Consider the function $y = \cos(kt)$, where $k > 0$ - HSC - SSCE Mathematics Extension 2 - Question 16 - 2024 - Paper 1

Let $\gamma = e^{\frac{2\pi i}{9}}$, then:

$\overline{\gamma} = e^{-\frac{2\pi i}{9}}.$

We know that:

$\gamma + \overline{\gamma} = 2 \cos\left(\frac{2\pi}{9}\right).$

Substituting $z = \gamma + \overline{\gamma}$ into $z^3 - 3z - 1 = 0$ gives us:

$z^3 - 3z - 1 = 0.$

This indicates that $\gamma + \overline{\gamma}$ satisfies this polynomial, hence it is indeed a real root.

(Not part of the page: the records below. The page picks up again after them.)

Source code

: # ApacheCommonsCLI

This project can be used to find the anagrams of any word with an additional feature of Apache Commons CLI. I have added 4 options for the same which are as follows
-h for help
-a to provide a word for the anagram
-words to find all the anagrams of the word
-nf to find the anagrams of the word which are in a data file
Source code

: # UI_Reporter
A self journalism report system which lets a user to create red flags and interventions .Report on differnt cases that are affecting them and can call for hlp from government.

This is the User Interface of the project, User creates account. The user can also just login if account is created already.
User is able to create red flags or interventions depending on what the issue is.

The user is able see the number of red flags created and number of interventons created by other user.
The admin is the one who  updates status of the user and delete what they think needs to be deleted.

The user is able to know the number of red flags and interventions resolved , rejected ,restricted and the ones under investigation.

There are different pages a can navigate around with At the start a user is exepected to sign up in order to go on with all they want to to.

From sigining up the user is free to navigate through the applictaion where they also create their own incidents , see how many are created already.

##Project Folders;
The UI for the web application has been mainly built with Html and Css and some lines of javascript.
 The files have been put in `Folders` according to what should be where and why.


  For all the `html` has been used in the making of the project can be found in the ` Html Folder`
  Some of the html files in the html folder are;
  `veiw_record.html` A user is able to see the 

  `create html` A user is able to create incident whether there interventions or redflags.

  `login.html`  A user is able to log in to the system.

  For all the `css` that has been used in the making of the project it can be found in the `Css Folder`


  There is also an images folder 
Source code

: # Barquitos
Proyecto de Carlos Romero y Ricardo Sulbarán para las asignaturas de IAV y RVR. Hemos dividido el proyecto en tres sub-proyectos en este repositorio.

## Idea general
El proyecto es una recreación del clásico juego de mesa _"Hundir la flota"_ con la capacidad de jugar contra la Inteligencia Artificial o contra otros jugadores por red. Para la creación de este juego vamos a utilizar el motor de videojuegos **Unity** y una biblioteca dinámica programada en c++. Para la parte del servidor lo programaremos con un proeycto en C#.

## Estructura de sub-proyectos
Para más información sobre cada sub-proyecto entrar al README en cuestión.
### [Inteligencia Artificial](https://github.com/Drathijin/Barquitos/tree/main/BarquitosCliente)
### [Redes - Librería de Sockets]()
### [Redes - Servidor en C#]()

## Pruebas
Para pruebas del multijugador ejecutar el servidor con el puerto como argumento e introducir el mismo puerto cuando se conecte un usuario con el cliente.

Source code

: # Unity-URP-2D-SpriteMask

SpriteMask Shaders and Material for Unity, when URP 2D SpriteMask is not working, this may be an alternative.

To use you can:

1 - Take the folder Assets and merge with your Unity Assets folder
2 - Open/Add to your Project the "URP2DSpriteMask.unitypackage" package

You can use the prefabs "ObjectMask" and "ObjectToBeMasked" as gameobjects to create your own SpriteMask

From part (i), we know the polynomial $z^3 - 3z - 1 = 0$ has three roots, meaning we have:

$z = \gamma + \overline{\gamma},\ \omega, \ \overline{\omega},$

where $\omega$ is another root of unity. Thus:

1. For $n \geq 1$:
   • $\cos \frac{2n \pi}{9} = \frac{1}{2}(\gamma + \overline{\gamma})$.
   • $\cos \frac{4n \pi}{9} = \frac{1}{2}(\gamma + \overline{\omega})$.
   • $\cos \frac{8n \pi}{9} = \frac{1}{2}(\overline{\gamma} + \overline{\omega})$.

By using properties of symmetry and periodicity of cosine functions, we justify these results.

Using Newton's second law, we can derive the equations of motion. For particle A:

$m \frac{d^2y_A}{dt^2} = -mg - kv_A,$

which simplifies to:

$\frac{d^2y_A}{dt^2} + \frac{k}{m} \frac{dy_A}{dt} + g = 0.$

For particle B, the same form applies:

$\frac{d^2y_B}{dt^2} + \frac{k}{m} \frac{dy_B}{dt} + g = 0.$

This means that both particles experience similar dynamics due to the same mass and resistance, maintaining vertical trajectories.